Occupy Peugeot! Build a new leadership in the unions!

Gate Gourmet locked-out workers at a lobby of the Hillingdon TGWU office earlier this month
Gate Gourmet locked-out workers at a lobby of the Hillingdon TGWU office earlier this month

LEADERS of the trade unions said they were shocked by PSA Peugeot-Citroën’s announcement on Tuesday that it is closing its Ryton factory in Coventry, with the loss of 2,300 jobs, in the middle of next year. Up to three times that number of jobs are expected to be axed in firms supplying components and services.

Tony Woodley, General Secretary of the Transport and General Workers Union (T&G), said: ‘It is astonishing that this company has given only the bare minimum notice to sack 2,300 people.’

Derek Simpson, leader of the Amicus engineering workers’ union, said: ‘It is inconceivable that workers in France would be laid off on this scale. Weak British labour laws are allowing British workers to be sacrificed at the expense of a flexible labour market.’

Yet Woodley admitted that he was well aware that the future of the Ryton plant had been in doubt for some time. He said: ‘This has been the single biggest unkept secret in the car industry . . . The fact of the matter is that Peugeot has not been prepared to name a new product for the plant, while at the same time they’ve been pursuing expansion ventures in the East.’

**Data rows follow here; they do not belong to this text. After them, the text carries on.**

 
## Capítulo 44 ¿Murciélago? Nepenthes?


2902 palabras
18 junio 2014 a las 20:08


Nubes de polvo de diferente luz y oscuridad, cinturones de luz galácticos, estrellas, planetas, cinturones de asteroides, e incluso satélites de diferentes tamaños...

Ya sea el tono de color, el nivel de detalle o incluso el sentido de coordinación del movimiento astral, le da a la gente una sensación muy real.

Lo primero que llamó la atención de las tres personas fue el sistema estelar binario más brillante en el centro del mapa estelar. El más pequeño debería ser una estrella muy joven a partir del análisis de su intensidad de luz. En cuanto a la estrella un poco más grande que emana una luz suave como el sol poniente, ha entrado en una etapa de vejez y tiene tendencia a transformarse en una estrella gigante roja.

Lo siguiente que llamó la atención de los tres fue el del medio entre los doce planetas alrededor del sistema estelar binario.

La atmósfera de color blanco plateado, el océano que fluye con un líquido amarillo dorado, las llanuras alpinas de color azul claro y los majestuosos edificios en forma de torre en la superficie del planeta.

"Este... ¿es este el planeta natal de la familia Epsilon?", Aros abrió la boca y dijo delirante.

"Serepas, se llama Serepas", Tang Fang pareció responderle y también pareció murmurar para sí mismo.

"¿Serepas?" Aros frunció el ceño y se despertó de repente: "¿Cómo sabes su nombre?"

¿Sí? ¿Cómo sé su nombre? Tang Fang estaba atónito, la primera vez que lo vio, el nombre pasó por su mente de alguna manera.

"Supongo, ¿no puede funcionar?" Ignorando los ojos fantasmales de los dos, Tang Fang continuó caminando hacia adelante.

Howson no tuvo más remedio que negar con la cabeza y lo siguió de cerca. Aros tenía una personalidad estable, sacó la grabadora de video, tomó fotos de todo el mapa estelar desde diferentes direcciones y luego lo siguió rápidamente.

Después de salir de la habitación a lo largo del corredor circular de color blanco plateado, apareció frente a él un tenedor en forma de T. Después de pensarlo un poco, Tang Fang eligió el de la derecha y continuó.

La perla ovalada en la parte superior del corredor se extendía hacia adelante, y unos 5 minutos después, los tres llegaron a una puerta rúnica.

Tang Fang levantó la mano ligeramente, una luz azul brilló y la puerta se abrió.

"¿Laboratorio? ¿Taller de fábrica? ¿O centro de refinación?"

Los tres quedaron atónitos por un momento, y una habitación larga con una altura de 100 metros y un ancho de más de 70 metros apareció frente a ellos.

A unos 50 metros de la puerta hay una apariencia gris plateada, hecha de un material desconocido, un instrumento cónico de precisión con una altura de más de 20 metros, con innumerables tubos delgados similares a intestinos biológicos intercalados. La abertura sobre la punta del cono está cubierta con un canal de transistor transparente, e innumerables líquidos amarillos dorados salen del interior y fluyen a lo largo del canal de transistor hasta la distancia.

Peugeot has six factories in France, two in Spain and one in Britain, Italy, the Czech Republic and Slovakia. The company knows that wage rates in Slovakia are one quarter of those in Britain.

Production of the Peugeot 206 in Coventry peaked at 209,000 vehicles in 2003 and only 129,000 were made last year. The workforce was slashed from 3,800 to 2,300. In 2004, the company decided not to invest in Ryton for the 207 replacement model, turning down £14m in government subsidies for modernisation.

Workers on the shop floor may not have been fully aware of this situation, but Woodley admits that the union leaders knew about this ‘unkept secret’.

After Peugeot’s announcement he said: ‘. . . we will be looking, as a matter of the utmost urgency, to explore with the company and with ministers, ways to have this devastating decision reversed.’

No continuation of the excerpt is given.